(Data extract begins)
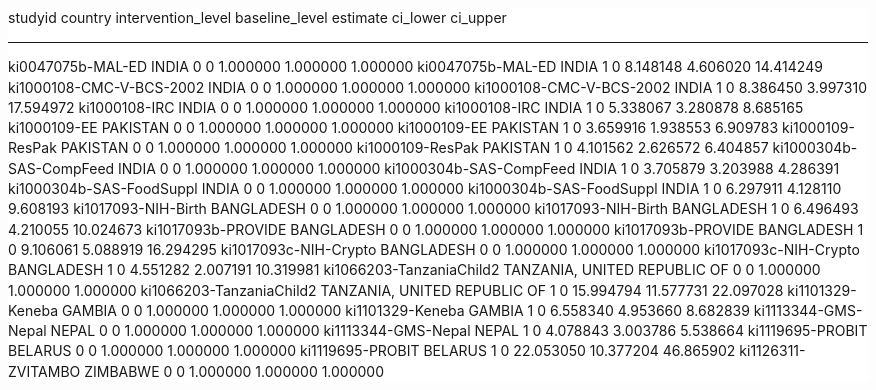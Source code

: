 
studyid                    country                        intervention_level   baseline_level     estimate    ci_lower    ci_upper
-------------------------  -----------------------------  -------------------  ---------------  ----------  ----------  ----------
ki0047075b-MAL-ED          INDIA                          0                    0                  1.000000    1.000000    1.000000
ki0047075b-MAL-ED          INDIA                          1                    0                  8.148148    4.606020   14.414249
ki1000108-CMC-V-BCS-2002   INDIA                          0                    0                  1.000000    1.000000    1.000000
ki1000108-CMC-V-BCS-2002   INDIA                          1                    0                  8.386450    3.997310   17.594972
ki1000108-IRC              INDIA                          0                    0                  1.000000    1.000000    1.000000
ki1000108-IRC              INDIA                          1                    0                  5.338067    3.280878    8.685165
ki1000109-EE               PAKISTAN                       0                    0                  1.000000    1.000000    1.000000
ki1000109-EE               PAKISTAN                       1                    0                  3.659916    1.938553    6.909783
ki1000109-ResPak           PAKISTAN                       0                    0                  1.000000    1.000000    1.000000
ki1000109-ResPak           PAKISTAN                       1                    0                  4.101562    2.626572    6.404857
ki1000304b-SAS-CompFeed    INDIA                          0                    0                  1.000000    1.000000    1.000000
ki1000304b-SAS-CompFeed    INDIA                          1                    0                  3.705879    3.203988    4.286391
ki1000304b-SAS-FoodSuppl   INDIA                          0                    0                  1.000000    1.000000    1.000000
ki1000304b-SAS-FoodSuppl   INDIA                          1                    0                  6.297911    4.128110    9.608193
ki1017093-NIH-Birth        BANGLADESH                     0                    0                  1.000000    1.000000    1.000000
ki1017093-NIH-Birth        BANGLADESH                     1                    0                  6.496493    4.210055   10.024673
ki1017093b-PROVIDE         BANGLADESH                     0                    0                  1.000000    1.000000    1.000000
ki1017093b-PROVIDE         BANGLADESH                     1                    0                  9.106061    5.088919   16.294295
ki1017093c-NIH-Crypto      BANGLADESH                     0                    0                  1.000000    1.000000    1.000000
ki1017093c-NIH-Crypto      BANGLADESH                     1                    0                  4.551282    2.007191   10.319981
ki1066203-TanzaniaChild2   TANZANIA, UNITED REPUBLIC OF   0                    0                  1.000000    1.000000    1.000000
ki1066203-TanzaniaChild2   TANZANIA, UNITED REPUBLIC OF   1                    0                 15.994794   11.577731   22.097028
ki1101329-Keneba           GAMBIA                         0                    0                  1.000000    1.000000    1.000000
ki1101329-Keneba           GAMBIA                         1                    0                  6.558340    4.953660    8.682839
ki1113344-GMS-Nepal        NEPAL                          0                    0                  1.000000    1.000000    1.000000
ki1113344-GMS-Nepal        NEPAL                          1                    0                  4.078843    3.003786    5.538664
ki1119695-PROBIT           BELARUS                        0                    0                  1.000000    1.000000    1.000000
ki1119695-PROBIT           BELARUS                        1                    0                 22.053050   10.377204   46.865902
ki1126311-ZVITAMBO         ZIMBABWE                       0                    0                  1.000000    1.000000    1.000000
(Data extract ends)
Task brief.
Report each line in the data that holds the word "Crypto".

Answer to the problem.
ki1017093c-NIH-Crypto      BANGLADESH                     0                    0                  1.000000    1.000000    1.000000
ki1017093c-NIH-Crypto      BANGLADESH                     1                    0                  4.551282    2.007191   10.319981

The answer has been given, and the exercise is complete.